TASK BRIEF: Within the records that follow, restate exactly the lines from the line with "##Output Example" down to the line with "your code. The", including both. Omit the pictures.

- Opening Delimiter -

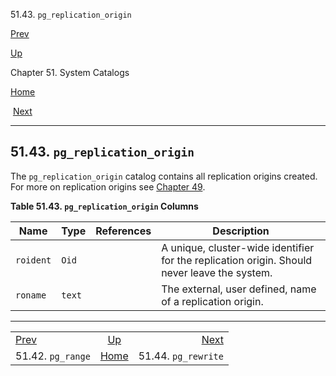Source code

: <div class="navheader" data-xmlns="http://www.w3.org/TR/xhtml1/transitional">

51.43. `pg_replication_origin`

</div>

[Prev](catalog-pg-range.html "51.42. pg_range") 

[Up](catalogs.html "Chapter 51. System Catalogs")

Chapter 51. System Catalogs

[Home](index.html "PostgreSQL 10.3 Documentation")

 [Next](catalog-pg-rewrite.html "51.44. pg_rewrite")

-----

<div id="CATALOG-PG-REPLICATION-ORIGIN" class="sect1">

<div class="titlepage">

<div>

<div>

## 51.43. `pg_replication_origin`

</div>

</div>

</div>

<span id="id-1.10.4.45.2" class="indexterm"></span>

The `pg_replication_origin` catalog contains all replication origins
created. For more on replication origins see
[Chapter 49](replication-origins.html "Chapter 49. Replication Progress Tracking").

<div id="id-1.10.4.45.4" class="table">

**Table 51.43. `pg_replication_origin`
Columns**

<div class="table-contents">

| Name      | Type   | References | Description                                                                                  |
| --------- | ------ | ---------- | -------------------------------------------------------------------------------------------- |
| `roident` | `Oid`  |            | A unique, cluster-wide identifier for the replication origin. Should never leave the system. |
| `roname`  | `text` |            | The external, user defined, name of a replication origin.                                    |

</div>

</div>

  

</div>

<div class="navfooter">

-----

|                               |                     |                                 |
| :---------------------------- | :-----------------: | ------------------------------: |
| [Prev](catalog-pg-range.html) | [Up](catalogs.html) | [Next](catalog-pg-rewrite.html) |
| 51.42. `pg_range`             | [Home](index.html)  |             51.44. `pg_rewrite` |

</div>
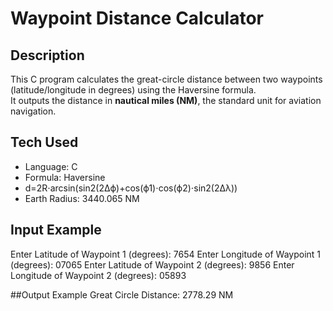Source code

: # Waypoint Distance Calculator

## Description
This C program calculates the great-circle distance between two waypoints (latitude/longitude in degrees) using the Haversine formula.  
It outputs the distance in **nautical miles (NM)**, the standard unit for aviation navigation.

## Tech Used
- Language: C
- Formula: Haversine
- d=2R⋅arcsin(sin2(2Δϕ​)+cos(ϕ1​)⋅cos(ϕ2​)⋅sin2(2Δλ​)​)
- Earth Radius: 3440.065 NM

## Input Example
Enter Latitude of Waypoint 1 (degrees): 7654
Enter Longitude of Waypoint 1 (degrees): 07065
Enter Latitude of Waypoint 2 (degrees): 9856
Enter Longitude of Waypoint 2 (degrees): 05893

##Output Example
Great Circle Distance: 2778.29 NM
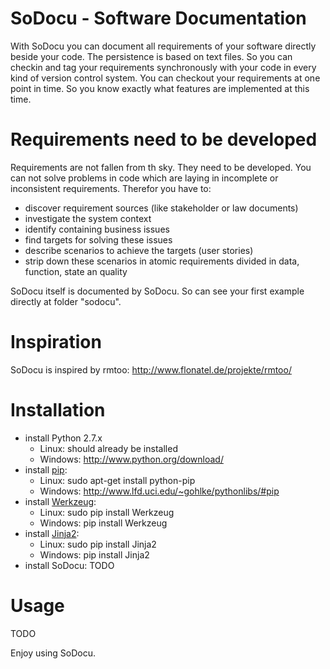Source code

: # SoDocu - Software Documentation

With SoDocu you can document all requirements of your software directly beside
your code. The persistence is based on text files. So you can checkin and tag 
your requirements synchronously with your code in every kind of version control 
system. You can checkout your requirements at one point in time. So you know 
exactly what features are implemented at this time.

# Requirements need to be developed
Requirements are not fallen from th sky. They need to be developed. You can not
solve problems in code which are laying in incomplete or inconsistent 
requirements. Therefor you have to:
* discover requirement sources (like stakeholder or law documents) 
* investigate the system context
* identify containing business issues
* find targets for solving these issues
* describe scenarios to achieve the targets (user stories)
* strip down these scenarios in atomic requirements divided in data, function, 
state an quality

SoDocu itself is documented by SoDocu. So can see your first example directly
at folder "sodocu".

# Inspiration
SoDocu is inspired by rmtoo: http://www.flonatel.de/projekte/rmtoo/

# Installation
* install Python 2.7.x
  * Linux: should already be installed
  * Windows: http://www.python.org/download/
* install [pip](http://www.pip-installer.org/): 
  * Linux: sudo apt-get install python-pip
  * Windows: http://www.lfd.uci.edu/~gohlke/pythonlibs/#pip
* install [Werkzeug](http://werkzeug.pocoo.org/): 
  * Linux: sudo pip install Werkzeug
  * Windows: pip install Werkzeug
* install [Jinja2](http://jinja.pocoo.org/): 
  * Linux: sudo pip install Jinja2
  * Windows: pip install Jinja2
* install SoDocu: 
TODO

# Usage
TODO

Enjoy using SoDocu.
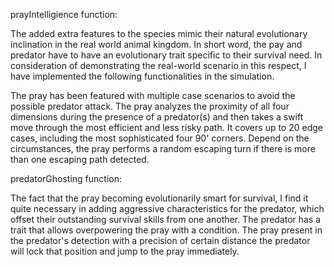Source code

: prayIntelligience function:
  
  
The added extra features to the species mimic their natural evolutionary inclination in the real world animal kingdom. 
In short word, the pay and predator have to have an evolutionary trait specific to their survival need. In consideration 
of demonstrating the real-world scenario in this respect, I have implemented the following functionalities in the simulation.

The pray has been featured with multiple case scenarios to avoid the possible predator attack. The pray analyzes the proximity
of all four dimensions during the presence of a predator(s) and then takes a swift move through the most efficient and less risky path. 
It covers up to 20 edge cases, including the most sophisticated four 90' corners. Depend on the circumstances, the pray performs 
a random escaping turn if there is more than one escaping path detected.


predatorGhosting function:

The fact that the pray becoming evolutionarily smart for survival, I find it quite necessary in adding aggressive characteristics for 
the predator, which offset their outstanding survival skills from one another. The predator has a trait that allows overpowering the 
pray with a condition. The pray present in the predator's detection with a precision of certain distance the predator will lock that 
position and jump to the pray immediately.


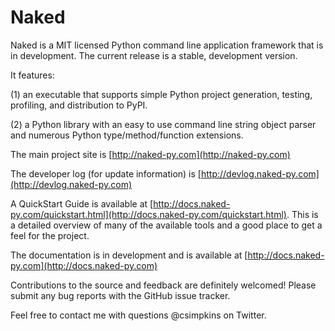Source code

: Naked
=====
Naked is a MIT licensed Python command line application framework that is in development.  The current release is a stable, development version.

It features:

(1) an executable that supports simple Python project generation, testing, profiling, and distribution to PyPI.

(2) a Python library with an easy to use command line string object parser and numerous Python type/method/function extensions.

The main project site is [http://naked-py.com](http://naked-py.com)

The developer log (for update information) is [http://devlog.naked-py.com](http://devlog.naked-py.com)

A QuickStart Guide is available at [http://docs.naked-py.com/quickstart.html](http://docs.naked-py.com/quickstart.html).  This is a detailed overview of many of the available tools and a good place to get a feel for the project.

The documentation is in development and is available at [http://docs.naked-py.com](http://docs.naked-py.com)

Contributions to the source and feedback are definitely welcomed!  Please submit any bug reports with the GitHub issue tracker.

Feel free to contact me with questions @csimpkins on Twitter.
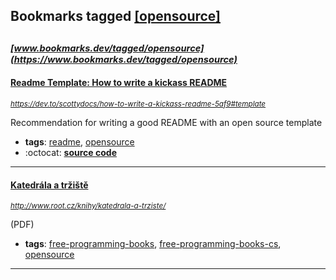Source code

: ## Bookmarks tagged [[opensource]](https://www.bookmarks.dev/search?q=[opensource])

_<sup><sup>[www.bookmarks.dev/tagged/opensource](https://www.bookmarks.dev/tagged/opensource)</sup></sup>_
---
#### [Readme Template: How to write a kickass README](https://dev.to/scottydocs/how-to-write-a-kickass-readme-5af9#template)
_<sup>https://dev.to/scottydocs/how-to-write-a-kickass-readme-5af9#template</sup>_

Recommendation for writing a good README with an open source template
* **tags**: [readme](../tagged/readme.md), [opensource](../tagged/opensource.md)
* :octocat: **[source code](https://github.com/scottydocs/README-template.md)**
---
#### [Katedrála a tržiště](http://www.root.cz/knihy/katedrala-a-trziste/)
_<sup>http://www.root.cz/knihy/katedrala-a-trziste/</sup>_

(PDF)
* **tags**: [free-programming-books](../tagged/free-programming-books.md), [free-programming-books-cs](../tagged/free-programming-books-cs.md), [opensource](../tagged/opensource.md)
---
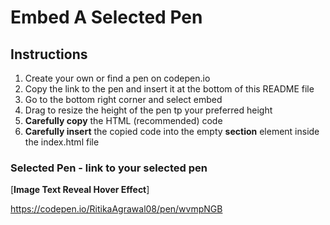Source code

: # Embed A Selected Pen

## Instructions

1. Create your own or find a pen on codepen.io
2. Copy the link to the pen and insert it at the bottom of this README file
3. Go to the bottom right corner and select embed
4. Drag to resize the height of the pen tp your preferred height
5. **Carefully copy** the HTML (recommended) code
6. **Carefully insert** the copied code into the empty **section** element inside the index.html file

### Selected Pen - link to your selected pen

[**Image Text Reveal Hover Effect**]

https://codepen.io/RitikaAgrawal08/pen/wvmpNGB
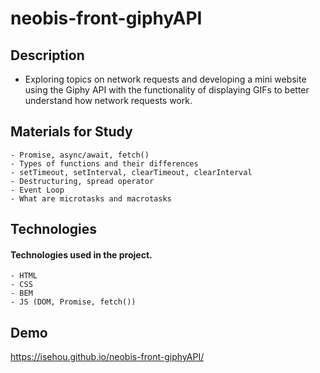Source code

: <h1>neobis-front-giphyAPI</h1>

<h2>Description</h2>

- Exploring topics on network requests and developing a mini website using the Giphy API with the functionality of displaying GIFs to better understand how network requests work.

<h2>Materials for Study</h2>

    - Promise, async/await, fetch()
    - Types of functions and their differences
    - setTimeout, setInterval, clearTimeout, clearInterval
    - Destructuring, spread operator
    - Event Loop
    - What are microtasks and macrotasks

<h2>Technologies</h2>

<h4>Technologies used in the project.</h4>

    - HTML
    - CSS
    - BEM
    - JS (DOM, Promise, fetch())

<h2>Demo</h2>

https://isehou.github.io/neobis-front-giphyAPI/
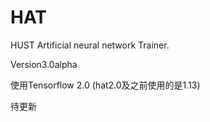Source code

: # HAT

HUST Artificial neural network Trainer.

Version3.0alpha

使用Tensorflow 2.0 (hat2.0及之前使用的是1.13)

待更新


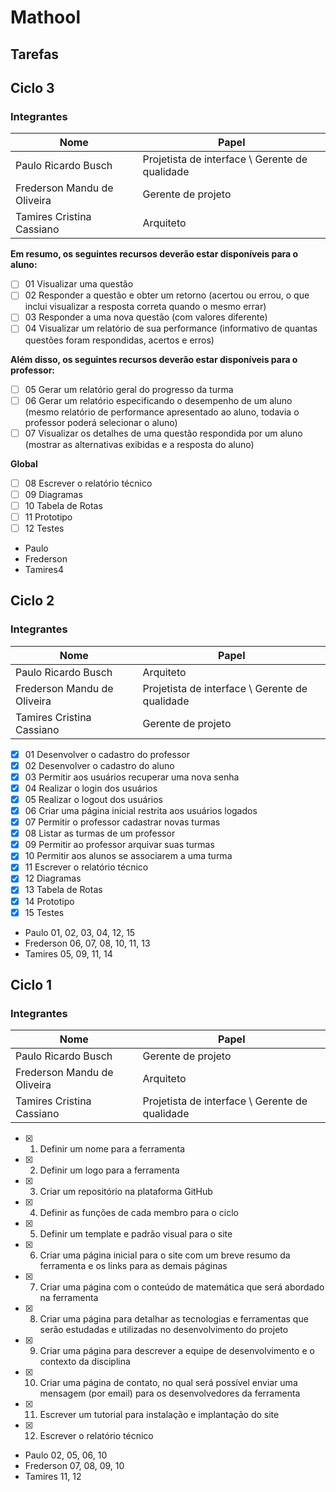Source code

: # Mathool



## Tarefas

## Ciclo 3

### Integrantes

| Nome | Papel |
| ---  | ----- |
| Paulo Ricardo Busch | Projetista de interface \ Gerente de qualidade |
| Frederson Mandu de Oliveira | Gerente de projeto |
| Tamires Cristina Cassiano |  Arquiteto |

**Em resumo, os seguintes recursos deverão estar disponíveis para o aluno:**
- [ ] 01 Visualizar uma questão
- [ ] 02 Responder a questão e obter um retorno (acertou ou errou, o que inclui
visualizar a resposta correta quando o mesmo errar)
- [ ] 03 Responder a uma nova questão (com valores diferente)
- [ ] 04 Visualizar um relatório de sua performance (informativo de quantas questões
foram respondidas, acertos e erros)

**Além disso, os seguintes recursos deverão estar disponíveis para o professor:**
- [ ] 05 Gerar um relatório geral do progresso da turma
- [ ] 06 Gerar um relatório especificando o desempenho de um aluno (mesmo relatório
de performance apresentado ao aluno, todavia o professor poderá selecionar o
aluno)
- [ ] 07 Visualizar os detalhes de uma questão respondida por um aluno (mostrar as
alternativas exibidas e a resposta do aluno)

**Global**
- [ ] 08 Escrever o relatório técnico
- [ ] 09 Diagramas 
- [ ] 10 Tabela de Rotas
- [ ] 11 Prototipo
- [ ] 12 Testes

* Paulo 
* Frederson
* Tamires4

## Ciclo 2

### Integrantes

| Nome | Papel |
| ---  | ----- |
| Paulo Ricardo Busch | Arquiteto |
| Frederson Mandu de Oliveira | Projetista de interface \ Gerente de qualidade |
| Tamires Cristina Cassiano | Gerente de projeto |

- [x] 01 Desenvolver o cadastro do professor
- [x] 02 Desenvolver o cadastro do aluno
- [x] 03 Permitir aos usuários recuperar uma nova senha
- [x] 04 Realizar o login dos usuários
- [x] 05 Realizar o logout dos usuários
- [x] 06 Criar uma página inicial restrita aos usuários logados
- [x] 07 Permitir o professor cadastrar novas turmas
- [x] 08 Listar as turmas de um professor
- [x] 09 Permitir ao professor arquivar suas turmas
- [x] 10 Permitir aos alunos se associarem a uma turma
- [x] 11 Escrever o relatório técnico
- [x] 12 Diagramas 
- [x] 13 Tabela de Rotas
- [x] 14 Prototipo
- [x] 15 Testes

* Paulo 01, 02, 03, 04, 12, 15
* Frederson 06, 07, 08, 10, 11, 13
* Tamires 05, 09, 11, 14


## Ciclo 1

### Integrantes

| Nome | Papel |
| ---  | ----- |
| Paulo Ricardo Busch | Gerente de projeto |
| Frederson Mandu de Oliveira | Arquiteto |
| Tamires Cristina Cassiano | Projetista de interface \ Gerente de qualidade |

- [x] 01. Definir um nome para a ferramenta
- [x] 02. Definir um logo para a ferramenta
- [x] 03. Criar um repositório na plataforma GitHub
- [x] 04. Definir as funções de cada membro para o ciclo
- [x] 05. Definir um template e padrão visual para o site
- [x] 06. Criar uma página inicial para o site com um breve resumo da ferramenta e os links para as demais páginas
- [x] 07. Criar uma página com o conteúdo de matemática que será abordado na ferramenta
- [X] 08. Criar uma página para detalhar as tecnologias e ferramentas que serão estudadas e utilizadas no desenvolvimento do projeto
- [X] 09. Criar uma página para descrever a equipe de desenvolvimento e o contexto da disciplina
- [x] 10. Criar uma página de contato, no qual será possível enviar uma mensagem (por email) para os desenvolvedores da ferramenta
- [x] 11. Escrever um tutorial para instalação e implantação do site
- [x] 12. Escrever o relatório técnico

* Paulo 02, 05, 06, 10
* Frederson 07, 08, 09, 10
* Tamires 11, 12
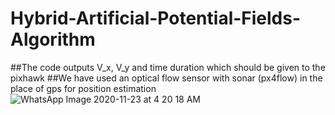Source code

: # Hybrid-Artificial-Potential-Fields-Algorithm
##The code outputs V_x, V_y and time duration which should be given to the pixhawk
##We have used an optical flow sensor with sonar (px4flow) in the place of gps for position estimation
![WhatsApp Image 2020-11-23 at 4 20 18 AM](https://user-images.githubusercontent.com/67323988/100291086-d3d39b80-2fa2-11eb-9ab9-9e22e65087fd.jpeg)
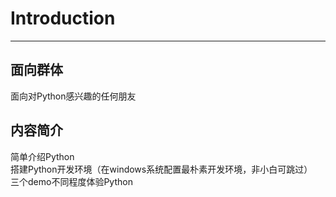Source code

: # Introduction

---

## 面向群体

面向对Python感兴趣的任何朋友

## 内容简介

简单介绍Python  
搭建Python开发环境（在windows系统配置最朴素开发环境，非小白可跳过）  
三个demo不同程度体验Python
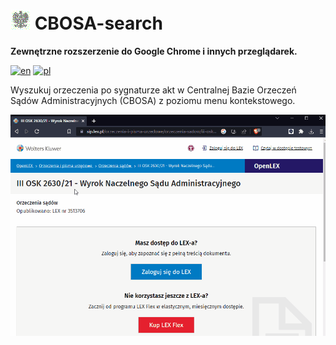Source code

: # ![Icon](icon32.png) CBOSA-search
**Zewnętrzne rozszerzenie do Google Chrome i innych przeglądarek.**

[![en](https://img.shields.io/badge/lang-en-red.svg)](https://github.com/HerrDiesel/CBOSA-search/blob/main/README.md)
[![pl](https://img.shields.io/badge/lang-pl-white.svg)](https://github.com/HerrDiesel/CBOSA-search/blob/main/README.pl.md)

Wyszukuj orzeczenia po sygnaturze akt w Centralnej Bazie Orzeczeń Sądów Administracyjnych (CBOSA) z poziomu menu kontekstowego.

![Demo](demo.gif)

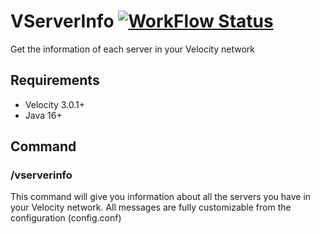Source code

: # VServerInfo [![WorkFlow Status](https://img.shields.io/github/workflow/status/4drian3d/VServerInfoy/Maven%20Build?&style=flat-square)](https://github.com/4drian3d/VServerInfoy/actions/workflows/maven.yml)
Get the information of each server in your Velocity network

## Requirements
- Velocity 3.0.1+
- Java 16+

## Command

### /vserverinfo
This command will give you information about all the servers you have in your Velocity network.
All messages are fully customizable from the configuration (config.conf)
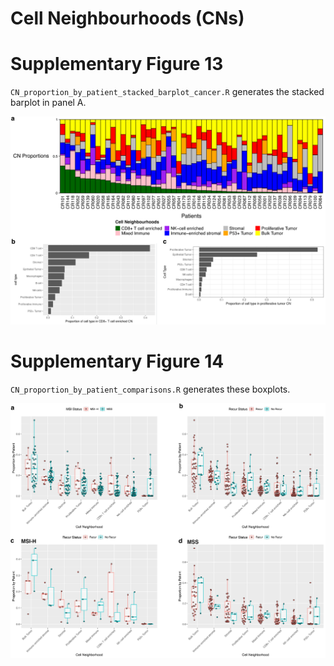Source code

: # Cell Neighbourhoods (CNs)

# Supplementary Figure 13
`CN_proportion_by_patient_stacked_barplot_cancer.R` generates the stacked barplot in panel A. 

![Supplementary Figure 13](./Supplementary_Figure_13.png)

# Supplementary Figure 14

`CN_proportion_by_patient_comparisons.R` generates these boxplots. 

![Supplementary Figure 14](./Supplementary_Figure_14.png)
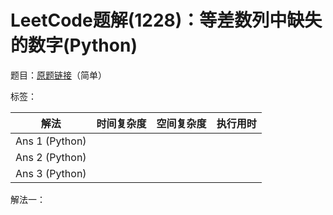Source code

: # LeetCode题解(1228)：等差数列中缺失的数字(Python)

题目：[原题链接](https://leetcode-cn.com/problems/missing-number-in-arithmetic-progression/)（简单）

标签：

| 解法           | 时间复杂度 | 空间复杂度 | 执行用时 |
| -------------- | ---------- | ---------- | -------- |
| Ans 1 (Python) |            |            |          |
| Ans 2 (Python) |            |            |          |
| Ans 3 (Python) |            |            |          |

解法一：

- Closing Delimiter -

RESPONSE TO THE TASK:
##Output Example
Great Circle Distance: 2778.29 NM
Source code

: # SoDocu - Software Documentation

With SoDocu you can document all requirements of your software directly beside
your code. The persistence is based on text files. So you can checkin and tag 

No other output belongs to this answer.